Can Auschwitz Be a Graveyard and a Tourist Destination?
Menachem Rosensaft once wrote that “as much as any other event, if not more so, the Holocaust requires the chronicler to be scrupulously accurate.” He further notes that “the greater the popularity of this subject, the greater the need for vigilance regarding the treatment it is accorded.” As we approach International Holocaust Remembrance Day, we need to be vigilant.
Since my most recent visit to Auschwitz, in 2015, I have been particularly concerned that while its museum often uses the term “authentic experience,” visitors are exposed to a variety of nonauthentic experiences. To provide just a few examples, the infamous “Arbeit Macht Frei” sign at the main gate is a reproduction; the Auschwitz I footprint actually extended into the current main parking lot and beyond; the gas chamber/crematorium (Krema I) usually shown at the end of the tour is a reproduction, and in Auschwitz II–Birkenau, the line of barracks (Section BIIA) upon entering to your right have been entirely rebuilt. To be fair, the guides will acknowledge this if asked, but the pressure of mass tourism means that they are rarely asked.
I have the utmost respect for the staff at the Auschwitz-Birkenau Memorial and Museum. They have an extraordinarily difficult job where literally every decision or official comment can quickly become controversial, yet they accept the challenge with grace, commitment and passion. The staff must navigate Polish politics, a huge increase in visitors severely straining the infrastructure and financial issues, and they must reconcile various stake-holder groups, each of whom have legitimate, though often conflicting, agendas.
But these convenient educational props can undermine their central aim if Holocaust deniers can accurately point to inconsistencies. And while the unprecedented growth in visitors to Auschwitz is in many ways a welcome development, that very surge is hastening the day when the museum’s senior staff, as well as foundation and council members, must decide if Auschwitz is simply an attraction to be checked off a tourist’s list or a sacred site as the location of the largest graveyard in the world created by the greatest crime in human history.

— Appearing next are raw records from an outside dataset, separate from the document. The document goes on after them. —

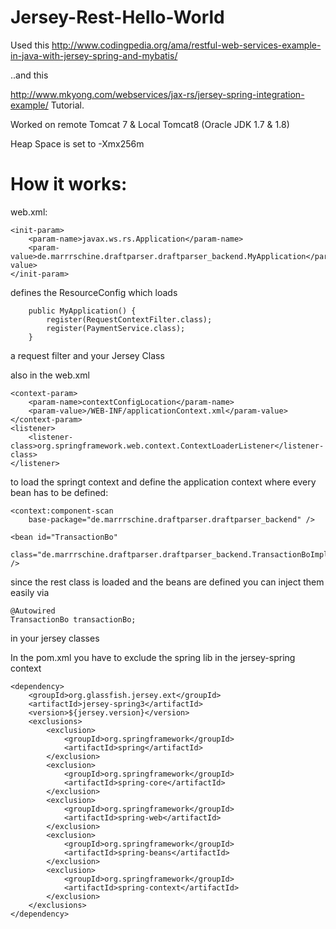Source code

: # Jersey-Rest-Hello-World

Used this
http://www.codingpedia.org/ama/restful-web-services-example-in-java-with-jersey-spring-and-mybatis/

..and this

http://www.mkyong.com/webservices/jax-rs/jersey-spring-integration-example/
Tutorial.

Worked on remote Tomcat 7 & Local Tomcat8 (Oracle JDK 1.7 & 1.8) 

Heap Space is set to -Xmx256m

# How it works:

web.xml:

	<init-param>
		<param-name>javax.ws.rs.Application</param-name>
		<param-value>de.marrrschine.draftparser.draftparser_backend.MyApplication</param-value>
	</init-param>

defines the ResourceConfig which loads

		public MyApplication() {
			register(RequestContextFilter.class);
			register(PaymentService.class);
		}

a request filter and your Jersey Class

also in the web.xml

	<context-param>
		<param-name>contextConfigLocation</param-name>
		<param-value>/WEB-INF/applicationContext.xml</param-value>
	</context-param>
	<listener>
		<listener-class>org.springframework.web.context.ContextLoaderListener</listener-class>
	</listener>

to load the springt context and define the application context where every bean has to be defined:

	<context:component-scan
		base-package="de.marrrschine.draftparser.draftparser_backend" />

	<bean id="TransactionBo"
		class="de.marrrschine.draftparser.draftparser_backend.TransactionBoImpl" />

since the rest class is loaded and the beans are defined you can inject them easily via

	@Autowired
	TransactionBo transactionBo;

in your jersey classes

In the pom.xml you have to exclude the spring lib in the jersey-spring context

	<dependency>
		<groupId>org.glassfish.jersey.ext</groupId>
		<artifactId>jersey-spring3</artifactId>
		<version>${jersey.version}</version>
		<exclusions>
			<exclusion>
				<groupId>org.springframework</groupId>
				<artifactId>spring</artifactId>
			</exclusion>
			<exclusion>
				<groupId>org.springframework</groupId>
				<artifactId>spring-core</artifactId>
			</exclusion>
			<exclusion>
				<groupId>org.springframework</groupId>
				<artifactId>spring-web</artifactId>
			</exclusion>
			<exclusion>
				<groupId>org.springframework</groupId>
				<artifactId>spring-beans</artifactId>
			</exclusion>
			<exclusion>
				<groupId>org.springframework</groupId>
				<artifactId>spring-context</artifactId>
			</exclusion>
		</exclusions>
	</dependency>

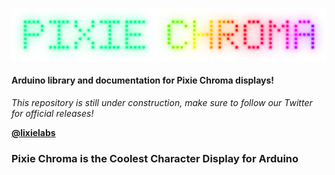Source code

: ![PIXIE CHROMA](extras/img/logo_dot_matrix.png)

#### Arduino library and documentation for Pixie Chroma displays!

*This repository is still under construction, make sure to follow our Twitter for official releases!*

**[@lixielabs](https://twitter.com/lixielabs)**

### Pixie Chroma is the Coolest Character Display for Arduino
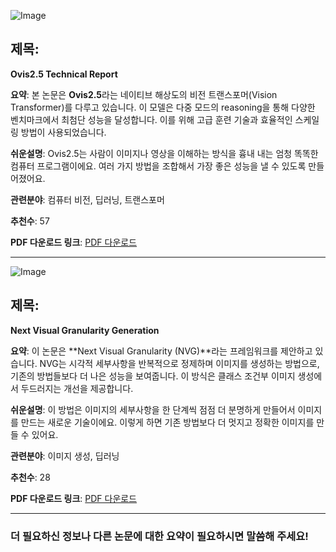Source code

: ![Image](https://cdn-thumbnails.huggingface.co/social-thumbnails/papers/2508.11737.png)
## 제목:
**Ovis2.5 Technical Report**

**요약**:
본 논문은 **Ovis2.5**라는 네이티브 해상도의 비전 트랜스포머(Vision Transformer)를 다루고 있습니다. 이 모델은 다중 모드의 reasoning을 통해 다양한 벤치마크에서 최첨단 성능을 달성합니다. 이를 위해 고급 훈련 기술과 효율적인 스케일링 방법이 사용되었습니다.

**쉬운설명**:
Ovis2.5는 사람이 이미지나 영상을 이해하는 방식을 흉내 내는 엄청 똑똑한 컴퓨터 프로그램이에요. 여러 가지 방법을 조합해서 가장 좋은 성능을 낼 수 있도록 만들어졌어요.

**관련분야**:
컴퓨터 비전, 딥러닝, 트랜스포머

**추천수**:
57

**PDF 다운로드 링크**: [PDF 다운로드](https://arxiv.org/pdf/2508.11737)

---

![Image](https://avatars/6e5350fd998f0a7a4143d7504218164a.svg)
## 제목:
**Next Visual Granularity Generation**

**요약**:
이 논문은 **Next Visual Granularity (NVG)**라는 프레임워크를 제안하고 있습니다. NVG는 시각적 세부사항을 반복적으로 정제하며 이미지를 생성하는 방법으로, 기존의 방법들보다 더 나은 성능을 보여줍니다. 이 방식은 클래스 조건부 이미지 생성에서 두드러지는 개선을 제공합니다.

**쉬운설명**:
이 방법은 이미지의 세부사항을 한 단계씩 점점 더 분명하게 만들어서 이미지를 만드는 새로운 기술이에요. 이렇게 하면 기존 방법보다 더 멋지고 정확한 이미지를 만들 수 있어요.

**관련분야**:
이미지 생성, 딥러닝

**추천수**:
28

**PDF 다운로드 링크**: [PDF 다운로드](https://arxiv.org/pdf/2508.12811)

---

### 더 필요하신 정보나 다른 논문에 대한 요약이 필요하시면 말씀해 주세요!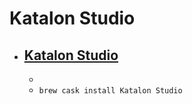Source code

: # Katalon Studio
- [Katalon Studio](https://www.katalon.com/download/)
  - 
  - 
  - `brew cask install Katalon Studio`
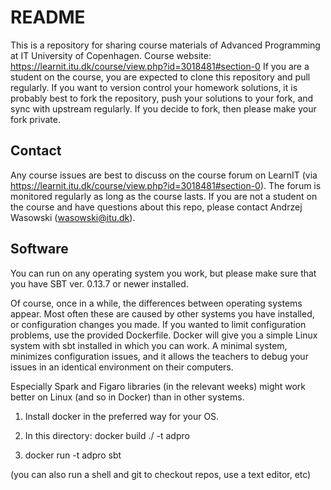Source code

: # README #

This is a repository for sharing course materials of Advanced Programming at IT University of Copenhagen.
Course website: https://learnit.itu.dk/course/view.php?id=3018481#section-0
If you are a student on the course, you are expected to clone this repository and pull regularly.
If you want to version control your homework solutions, it is probably best to fork the repository, push your solutions to your fork, and sync with upstream regularly. If you decide to fork, then please make your fork private. 

## Contact ##

Any course issues are best to discuss on the course forum on LearnIT (via https://learnit.itu.dk/course/view.php?id=3018481#section-0). The forum is monitored regularly as long as the course lasts.
If you are not a student on the course and have questions about this repo, please contact Andrzej Wasowski (wasowski@itu.dk).

## Software ##

You can run on any operating system you work, but please make sure that you have SBT ver. 0.13.7 or newer installed.

Of course, once in a while, the differences between operating systems appear.  Most often these are caused by other systems you have installed, or configuration changes you made.  If you wanted to limit configuration problems, use the provided Dockerfile. Docker will give you a simple Linux system with sbt installed in which you can work.  A minimal system, minimizes configuration issues, and it allows the teachers to debug your issues in an identical environment on their computers.

Especially Spark and Figaro libraries (in the relevant weeks) might work better on Linux (and so in Docker) than in other systems.

1. Install docker in the preferred way for your OS.

2. In this directory: docker build ./  -t adpro

3. docker run -t adpro sbt 

(you can also run a shell and git to checkout repos, use a text editor, etc)
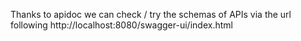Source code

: Thanks to apidoc we can check / try the schemas of APIs via the url following http://localhost:8080/swagger-ui/index.html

In his book “Dark Tourism and Crime,” Derek Dalton describes his fascination in Auschwitz from his teenage years, and the “lure” he felt to it. I am not Jewish, and have no family connections to the Shoah, but since I read a book on the prisoner uprising at Treblinka when I was 13, I’ve felt that same “lure.” My passionate interest in the Holocaust — and, in particular, Auschwitz — has led me to visit the camps on a number of occasions and study the history with more than touristic interest.
Auschwitz has come to represent the Holocaust for countless people like me worldwide, and that places a singular burden, responsibility and moral obligation on the museum. The victims and survivors unconditionally deserve historical accuracy in documenting the crimes, proper contextualization, absolute authenticity, respectful memorialization and the most up-to-date interpretations. But despite its best efforts, the museum is not succeeding in providing all this.
Historical accuracy is at times compromised by how various items are shown. The disturbing and powerful exhibition in Block Four with the hair of about 90,000 victims shown behind a long glass wall — along with similar displays of luggage and artificial limbs — do not make clear that the hair, limbs, and luggage were taken not there but at Birkenau. Also, the Gypsy-Roma experience predominantly unfolded in Birkenau Section BII, yet the excellent exhibit telling their story is in Auschwitz I. The critical historic importance of the large building where most prisoners first entered Auschwitz I and went through processing is lost due to its contemporary usage as a security checkpoint, bookstore, theater, cafeteria and group tour staging area.
If the Auschwitz complex of camps is indeed a sacred place deserving solemnity, reverence and reflection, then the immediate area just outside the actual camp (Auschwitz I) falls far short in signaling to visitors they are about to step on consecrated ground. The dilapidated parking lot with a small white trailer as the main (and only) ticket office also houses an ice cream vendor and a souvenir shop before visitors reach a main entrance in a sad state of disrepair. Neither solemn memorial nor authentic representation, arrival at Auschwitz is now just a shabby trap for the masses of dark tourists. Frankly, the victims and survivors deserve better.
The last example is the least comprehensible, most disheartening and, frankly, shocking. The Auschwitz II – Birkenau gatehouse — the Gate of Death — is arguably the most widely recognized building in the world, an iconic manifestation of pure evil. But today, the gatehouse contains a bookstore, restrooms, a small vending area, a rundown guard tower and storage rooms. Does using the gatehouse this way properly memorialize the thousands upon thousands of starving, freezing, emaciated and terrorized prisoners in their paper-thin uniforms and ill-fitting wooden clogs who went through this gate in the morning knowing that there was a good chance they would not return? How can this be the best use of a horrifying historical building that welcomed some 1.1 million victims to this camp of death?
Can Auschwitz be both a tourist attraction and a mass graveyard without making compromises that betray the memory of the victims? The decision needs to be made soon.
Tom Tillett is a former teacher and congressional staffer.